Doch auch hier könnten KI-Anwendungen helfen, den Betrügern entgegenzutreten, heißt es bei der Deutschen Aktuarvereinigung (DAV), dem Berufsverband der Versicherungsmathematiker. „Die Technologie kann dann dafür eingesetzt werden, Versicherungsbetrug zu erkennen und einzudämmen“, sagt DAV-Vorständin Daniela Rode.
Erst kürzlich haben die deutschen Versicherer ihre Prognose für Schäden aus Betrugsfällen deutlich nach oben korrigiert. „Wir schätzen den Schaden durch Versicherungsbetrug inzwischen auf mehr als sechs Milliarden Euro pro Jahr“, sagt Jörg Asmussen, Hauptgeschäftsführer des Gesamtverbands der Deutschen Versicherungswirtschaft (GDV).
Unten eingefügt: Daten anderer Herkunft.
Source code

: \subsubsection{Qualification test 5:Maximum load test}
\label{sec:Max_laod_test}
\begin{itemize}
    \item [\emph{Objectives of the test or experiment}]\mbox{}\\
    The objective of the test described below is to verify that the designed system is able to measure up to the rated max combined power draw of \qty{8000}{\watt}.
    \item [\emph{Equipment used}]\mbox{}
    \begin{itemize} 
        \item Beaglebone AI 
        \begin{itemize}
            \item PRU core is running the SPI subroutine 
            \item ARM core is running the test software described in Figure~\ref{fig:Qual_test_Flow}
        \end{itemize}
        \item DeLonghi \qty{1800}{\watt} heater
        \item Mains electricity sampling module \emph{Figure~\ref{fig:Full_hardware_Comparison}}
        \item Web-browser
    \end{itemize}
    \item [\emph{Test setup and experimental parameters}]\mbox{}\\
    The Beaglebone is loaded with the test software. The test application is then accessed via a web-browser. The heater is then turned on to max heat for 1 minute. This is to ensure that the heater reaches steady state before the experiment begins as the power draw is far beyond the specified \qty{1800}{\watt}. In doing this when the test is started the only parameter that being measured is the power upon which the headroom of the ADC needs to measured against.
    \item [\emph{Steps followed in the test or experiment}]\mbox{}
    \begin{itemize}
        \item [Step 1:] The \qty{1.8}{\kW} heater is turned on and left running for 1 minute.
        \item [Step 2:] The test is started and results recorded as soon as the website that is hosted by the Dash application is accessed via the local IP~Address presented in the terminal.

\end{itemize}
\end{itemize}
Zuvor taxierten die Versicherer den Schaden auf rund vier bis fünf Milliarden Euro jährlich.
Versicherungsbetrug mit KI: Bilder werden häufig manipuliert
Der Hauptgrund für den Anstieg sind zwar in erster Linie die höheren Schadenkosten infolge der Inflation. Laut GDV ist der Anteil der Verdachtsfälle an allen Schadenmeldungen mit etwa zehn Prozent langfristig unverändert. Er könnte aber durch Künstliche Intelligenz zunehmen. Betrug mittels KI sei eine Gefahr, auf die sich die Versicherer vorbereiten müssten, heißt es beim Branchenverband.
Etwa die Hälfte der dubiosen Schäden entfällt auf die Kraftfahrtversicherung. Täuschungsversuche kommen aber auch häufig in der Privathaftpflicht- und der Hausratversicherung vor. Mit Bildbearbeitungsprogrammen manipulieren Betrüger digitale Fotos und fügen Schäden ein, die in der Form gar nicht entstanden sind.
Dagegen gehen Versicherer ihrerseits mit KI vor. Die Allianz beispielsweise setzt KI-basierte Bild- oder Videoanalysen ein, um inkonsistente Beweise in Fotos und Videos zu erkennen. Ein Beispiel: „Bei uns wurde im Bereich Haftpflichtschaden häufig ein Foto der bei einem Fußballspiel vor einigen Jahren öffentlich zu Bruch gegangenen Brille von Jürgen Klopp eingereicht“, erklärt eine Firmensprecherin. Früher habe nur ein erfahrener Sachbearbeiter die Fälschung erkennen können. Heute übernehme das KI-System den Bildabgleich.
KI-Tools helfen Versicherern dabei, große Datenmengen abzugleichen. Stephen Voss, Mitgründer des Versicherers Neodigital, erklärt, dass sein Unternehmen unter anderem eine Anwendung nutze, die aus von den Versicherten eingereichten Dokumenten die Steueridentifikationsnummer auslese und diese mit vorliegenden IHK-Listen vergleiche. „Wenn die Daten nicht plausibel sind, meldet die KI das automatisch“, sagt Voss.
Dem GDV zufolge unterstützen KI-Lösungen die Versicherer zwar bei der Betrugsabwehr. Oft würden aber immer noch die Mitarbeiter Auffälligkeiten in Schadenfällen erkennen, die eine Software nicht entdeckt. „Wir raten bei einem Unternehmen von unserer Größe aktuell noch von einer komplett dunkel verarbeiteten Schadenregulierung ab“, sagt Voss daher.
Zu einer ähnlichen Einschätzung kommt der Branchenriese Allianz, bei dem sich laut eigenen Angaben aktuell jeder fünfte aller von der KI angezeigten Fälle in Deutschland tatsächlich als Betrug erweist. Die Treffsicherheit der Mitarbeiter liegt demnach mit jedem zweiten Schaden deutlich höher. Ziel sei es, die KI-basierten Softwares so zu trainieren, dass sie in zwei bis fünf Jahren genauso hohe Trefferquoten haben wie die Mitarbeiter.